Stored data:

......

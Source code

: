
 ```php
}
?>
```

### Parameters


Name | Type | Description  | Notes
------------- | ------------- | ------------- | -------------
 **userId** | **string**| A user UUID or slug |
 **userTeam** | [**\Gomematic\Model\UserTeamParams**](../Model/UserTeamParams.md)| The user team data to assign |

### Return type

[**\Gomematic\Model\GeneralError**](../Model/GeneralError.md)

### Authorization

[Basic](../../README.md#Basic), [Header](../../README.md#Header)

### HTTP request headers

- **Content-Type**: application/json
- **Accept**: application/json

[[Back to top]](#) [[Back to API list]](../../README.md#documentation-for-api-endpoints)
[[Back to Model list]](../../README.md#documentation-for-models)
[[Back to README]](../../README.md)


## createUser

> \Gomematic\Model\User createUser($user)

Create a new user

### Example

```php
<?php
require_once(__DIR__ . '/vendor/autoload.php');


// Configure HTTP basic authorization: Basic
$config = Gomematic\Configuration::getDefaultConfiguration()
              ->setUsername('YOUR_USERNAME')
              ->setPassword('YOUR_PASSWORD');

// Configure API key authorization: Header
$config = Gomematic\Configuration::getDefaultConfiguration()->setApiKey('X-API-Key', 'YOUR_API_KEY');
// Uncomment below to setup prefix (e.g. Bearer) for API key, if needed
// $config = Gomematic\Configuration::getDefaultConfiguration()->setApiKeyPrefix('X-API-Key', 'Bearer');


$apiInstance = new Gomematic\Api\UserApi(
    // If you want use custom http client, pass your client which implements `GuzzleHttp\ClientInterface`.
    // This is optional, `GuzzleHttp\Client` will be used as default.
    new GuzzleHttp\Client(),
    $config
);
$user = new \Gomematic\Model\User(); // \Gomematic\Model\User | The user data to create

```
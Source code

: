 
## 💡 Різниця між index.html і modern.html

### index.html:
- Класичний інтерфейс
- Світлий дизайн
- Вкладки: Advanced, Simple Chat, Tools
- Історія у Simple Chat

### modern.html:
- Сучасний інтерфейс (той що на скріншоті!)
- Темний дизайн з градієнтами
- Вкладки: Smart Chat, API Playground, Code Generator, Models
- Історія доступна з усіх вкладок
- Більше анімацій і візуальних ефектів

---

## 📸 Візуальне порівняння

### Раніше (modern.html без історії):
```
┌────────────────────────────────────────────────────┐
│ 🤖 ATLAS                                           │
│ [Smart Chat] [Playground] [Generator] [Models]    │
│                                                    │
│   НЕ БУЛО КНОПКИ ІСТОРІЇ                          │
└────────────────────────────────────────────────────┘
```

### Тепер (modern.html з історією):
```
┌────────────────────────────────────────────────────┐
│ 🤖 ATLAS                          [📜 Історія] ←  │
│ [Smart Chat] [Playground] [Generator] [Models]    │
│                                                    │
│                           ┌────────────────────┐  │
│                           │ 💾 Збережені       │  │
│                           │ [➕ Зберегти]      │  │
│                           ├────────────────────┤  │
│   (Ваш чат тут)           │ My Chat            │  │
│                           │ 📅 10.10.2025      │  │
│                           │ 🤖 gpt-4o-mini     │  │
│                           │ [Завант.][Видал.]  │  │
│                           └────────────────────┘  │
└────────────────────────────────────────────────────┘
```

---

......

- **BRIEF**: In the entries above, find lines with "README" and copy each.

- **OUTPUT FOR THIS TASK**:
[Basic](../../README.md#Basic), [Header](../../README.md#Header)
[[Back to top]](#) [[Back to API list]](../../README.md#documentation-for-api-endpoints)
[[Back to Model list]](../../README.md#documentation-for-models)
[[Back to README]](../../README.md)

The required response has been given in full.